Instead of using the most probable decoding according to the seq2seq model, this project takes advantage of the unique structure of the problem to impose the prior that all tokens in a decoded sequence should either exist in the input sequence or belong to a set of "corrective" tokens. The "corrective" token set is constructed during training and contains all tokens seen in the target, but not the source, for at least one sample in the training set. The intuition here is that the errors seen during training involve the misuse of a relatively small vocabulary of common words (e.g. "the", "an", "their") and that the model should only be allowed to perform corrections in this domain.

This prior is carried out through a modification to the seq2seq model's decoding loop in addition to a post-processing step that resolves out-of-vocabulary (OOV) tokens:

Biased Decoding

To restrict the decoding such that it only ever chooses tokens from the input sequence or corrective token set, this project applies a binary mask to the model's logits prior to extracting the prediction to be fed into the next time step. This mask is constructed such that mask[i] == 1.0 if (i in input or corrective_tokens) else 0.0. Since this mask is applited to the result of a softmax transormation (which guarantees all outputs are non-negative), we can be sure that only input or corrective tokens are ever selected.

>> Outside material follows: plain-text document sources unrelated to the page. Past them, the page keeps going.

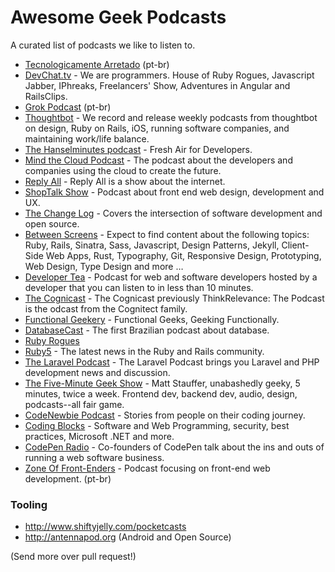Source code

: # Awesome Geek Podcasts

A curated list of podcasts we like to listen to.

* [Tecnologicamente Arretado](http://tecnologicamentearretado.com.br) (pt-br)
* [DevChat.tv](http://devchat.tv) - We are programmers. House of Ruby Rogues, Javascript Jabber, IPhreaks, Freelancers' Show, Adventures in Angular and RailsClips. 
* [Grok Podcast](http://www.grokpodcast.com) (pt-br)
* [Thoughtbot](https://thoughtbot.com/podcasts) - We record and release weekly podcasts from thoughtbot on design, Ruby on Rails, iOS, running software companies, and maintaining work/life balance.
* [The Hanselminutes podcast](http://hanselminutes.com) - Fresh Air for Developers.
* [Mind the Cloud Podcast](http://mindthecloud.com) - The podcast about the developers and companies using the cloud to create the future.
* [Reply All](http://gimletmedia.com/show/reply-all) - Reply All is a show about the internet.
* [ShopTalk Show](http://shoptalkshow.com) - Podcast about front end web design, development and UX.
* [The Change Log](https://changelog.com) - Covers the intersection of software development and open source.
* [Between Screens](https://soundcloud.com/between-screens) - Expect to find content about the following topics: Ruby, Rails, Sinatra, Sass, Javascript, Design Patterns, Jekyll, Client-Side Web Apps, Rust, Typography, Git, Responsive Design, Prototyping, Web Design, Type Design and more …
* [Developer Tea](https://developertea.com) - Podcast for web and software developers hosted by a developer that you can listen to in less than 10 minutes.
* [The Cognicast](http://blog.cognitect.com/cognicast) - The Cognicast previously ThinkRelevance: The Podcast is the odcast from the Cognitect family.
* [Functional Geekery](http://www.functionalgeekery.com) - Functional Geeks, Geeking Functionally.
* [DatabaseCast](http://imasters.com.br/perfil/databasecast) - The first Brazilian podcast about database.
* [Ruby Rogues](http://devchat.tv/ruby-rogues)
* [Ruby5](https://ruby5.codeschool.com) - The latest news in the Ruby and Rails community.
* [The Laravel Podcast](http://www.laravelpodcast.com) - The Laravel Podcast brings you Laravel and PHP development news and discussion.
* [The Five-Minute Geek Show](http://www.fiveminutegeekshow.com) - Matt Stauffer, unabashedly geeky, 5 minutes, twice a week. Frontend dev, backend dev, audio, design, podcasts--all fair game.
* [CodeNewbie Podcast](http://www.codenewbie.org/podcast) - Stories from people on their coding journey.
* [Coding Blocks](http://www.codingblocks.net) - Software and Web Programming, security, best practices, Microsoft .NET and more.
* [CodePen Radio](https://blog.codepen.io/radio) - Co-founders of CodePen talk about the ins and outs of running a web software business.
* [Zone Of Front-Enders](http://zofe.com.br) - Podcast focusing on front-end web development. (pt-br)


### Tooling

* http://www.shiftyjelly.com/pocketcasts
* http://antennapod.org (Android and Open Source)

(Send more over pull request!)
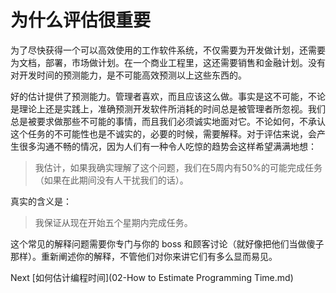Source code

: # 为什么评估很重要

为了尽快获得一个可以高效使用的工作软件系统，不仅需要为开发做计划，还需要为文档，部署，市场做计划。在一个商业工程里，这还需要销售和金融计划。没有对开发时间的预测能力，是不可能高效预测以上这些东西的。

好的估计提供了预测能力。管理者喜欢，而且应该这么做。事实是这不可能，不论是理论上还是实践上，准确预测开发软件所消耗的时间总是被管理者所忽视。我们总是被要求做那些不可能的事情，而且我们必须诚实地面对它。不论如何，不承认这个任务的不可能性也是不诚实的，必要的时候，需要解释。对于评估来说，会产生很多沟通不畅的情况，因为人们有一种令人吃惊的趋势会这样希望满满地想：
> 我估计，如果我确实理解了这个问题，我们在5周内有50%的可能完成任务（如果在此期间没有人干扰我们的话）。

真实的含义是：

> 我保证从现在开始五个星期内完成任务。

这个常见的解释问题需要你专门与你的 boss 和顾客讨论（就好像把他们当做傻子那样）。重新阐述你的解释，不管他们对你来讲它们有多么显而易见。

Next [如何估计编程时间](02-How to Estimate Programming Time.md)
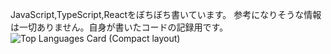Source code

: JavaScript,TypeScript,Reactをぼちぼち書いています。
参考になりそうな情報は一切ありません。自身が書いたコードの記録用です。
![Top Languages Card (Compact layout)](https://github-readme-stats.vercel.app/api/top-langs/?username=cistT&layout=compact)
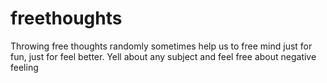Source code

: freethoughts
============

Throwing free thoughts randomly sometimes help us to free mind just for fun, just for feel better. Yell about any subject and feel free about negative feeling


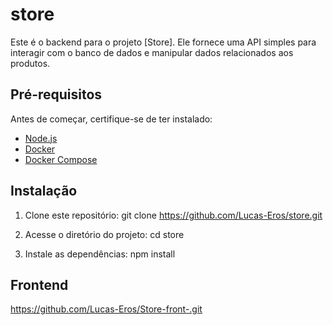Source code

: # store

Este é o backend para o projeto [Store]. Ele fornece uma API simples para interagir com o banco de dados e manipular dados relacionados aos produtos.

## Pré-requisitos

Antes de começar, certifique-se de ter instalado:

- [Node.js](https://nodejs.org/)
- [Docker](https://www.docker.com/)
- [Docker Compose](https://docs.docker.com/compose/)

## Instalação

1. Clone este repositório:
   git clone https://github.com/Lucas-Eros/store.git

2. Acesse o diretório do projeto: 
    cd store

3. Instale as dependências:
    npm install 

## Frontend
https://github.com/Lucas-Eros/Store-front-.git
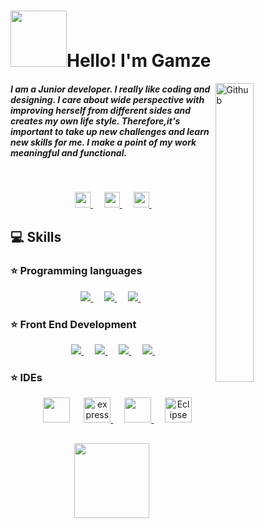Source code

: 
# <img src="https://media.giphy.com/media/lMmiMEzAXyDXBCyyNA/giphy.gif" width="90">Hello! I'm Gamze  

<img width="35%" align="right" alt="Github" src="https://media.giphy.com/media/L1R1tvI9svkIWwpVYr/giphy.gif" />

<h5 >I am a Junior developer. I really like coding and designing. I care about wide perspective with improving herself from different sides and creates my own life style. Therefore,it's important to take up new challenges and learn new skills for me. I make a point of my work meaningful and functional. 
 </h5>
 <br>
 <p align="center">
  &emsp; 
  <a href="https://www.linkedin.com/in/gamzeyaman/" target="_blank"> <img src="https://img.icons8.com/external-justicon-flat-justicon/64/000000/external-linkedin-social-media-justicon-flat-justicon.png" width="25px" /> </a>
  &emsp; 
  <a href="mailto:gamze.ymn170@gmail.com" target="_blank"> <img src="https://img.icons8.com/fluency/48/000000/gmail-new.png" width="25px" /> </a>
  &emsp; 
  <a href="https://www.hackerrank.com/GamzeYaman" target="_blank"> <img src="https://img.icons8.com/external-tal-revivo-color-tal-revivo/24/000000/external-hackerrank-is-a-technology-company-that-focuses-on-competitive-programming-logo-color-tal-revivo.png" width="25px" /> </a>
  &emsp; 
</p>

## 💻 Skills

### ⭐️ Programming languages

<p align="center"> 
  &emsp; 
  <a href="https://www.java.com" target="_blank"> <img src="https://img.icons8.com/color/48/000000/java-coffee-cup-logo.png"/ > </a>
  &emsp;
  <a href="https://www.python.org" target="_blank"> <img src="https://img.icons8.com/color/48/000000/python.png"/> </a> 
  &emsp;
   <a style="padding-right:8px;" href="https://www.mysql.com/" target="_blank"> <img src="https://img.icons8.com/fluent/50/000000/mysql-logo.png"/> </a>  
   &emsp;
</p>


### ⭐️ Front End Development 

<p align="center" > 
  &emsp; 
    <a href="https://www.w3.org/html/" target="_blank"> <img src="https://img.icons8.com/color/48/000000/html-5.png"/> </a>
   &emsp;
  <a href="https://www.w3schools.com/css/" target="_blank"> <img src="https://img.icons8.com/color/48/000000/css3.png"/> </a> 
  &emsp; 
    <a href="https://developer.mozilla.org/en-US/docs/Web/JavaScript" target="_blank"> <img src="https://img.icons8.com/color/48/000000/javascript.png"/> </a> 
  &emsp;
    <a href="https://getbootstrap.com" target="_blank"> <img src="https://img.icons8.com/color/48/000000/bootstrap.png"/> </a>
  &emsp;
</p>

### ⭐️ IDEs
 
<p align="center">
  &emsp;
    <a href="#"><img src="https://img.icons8.com/color/48/000000/visual-studio-code-2019.png" width="43" height="40"></a>
  &emsp;
    <a href="https://www.jetbrains.com/pycharm/"> <img src="https://miro.medium.com/max/1200/1*6Dhu1H4t028lOGbaZuyRCw.png" alt="express" width="43" height="40" /> </a>
  &emsp;
    <a href="#"> <img src="https://img.icons8.com/color/48/000000/intellij-idea.png" width="43" height="40">  </a>
  &emsp;
    <a href="#"><img alt="Eclipse" src="https://icons.iconarchive.com/icons/papirus-team/papirus-apps/512/eclipse-icon.png" width="43" height="40" ></a>
</p>
 

##

<p align="center">
  <img src="https://media.giphy.com/media/6xpBQeimnN5QKT29oQ/giphy.gif" width="120px" >
</p>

Note that this logic is not used during training, as this would only serve to eliminate potentially useful signal from the model.

Handling OOV Tokens

Since the decoding bias described above is applied within the truncated vocabulary used by the model, we will still see the unknown token in its output for any OOV tokens. The more generic problem of resolving these OOV tokens is non-trivial (e.g. see Addressing the Rare Word Problem in NMT), but in this project we can again take advantage of its unique structure to create a fairly straightforward OOV token resolution scheme. That is, if we assume the sequence of OOV tokens in the input is equal to the sequence of OOV tokens in the output sequence, then we can trivially assign the appropriate token to each "unknown" token encountered int he decoding. Empirically, and intuitively, this appears to be an appropriate assumption, as the relatively simple class of errors these models are being trained to address should never include mistakes that warrant the insertion or removal of a rare token.

Experiments and Results

Below are some anecdotal and aggregate results from experiments using the Deep Text Corrector model with the Cornell Movie-Dialogs Corpus. The dataset consists of 304,713 lines from movie scripts, of which 243,768 lines were used to train the model and 30,474 lines each were used for the validation and testing sets. The sets were selected such that no lines from the same movie were present in both the training and testing sets.

The model being evaluated below is a sequence-to-sequence model, with attention, where the encoder and decoder were both 2-layer, 512 hidden unit LSTMs. The model was trained with a vocabulary of the 2k most common words seen in the training set.

Aggregate Performance

Below are reported the BLEU scores and accuracy numbers over the test dataset for both a trained model and a baseline, where the baseline is the identity function (which assumes no errors exist in the input).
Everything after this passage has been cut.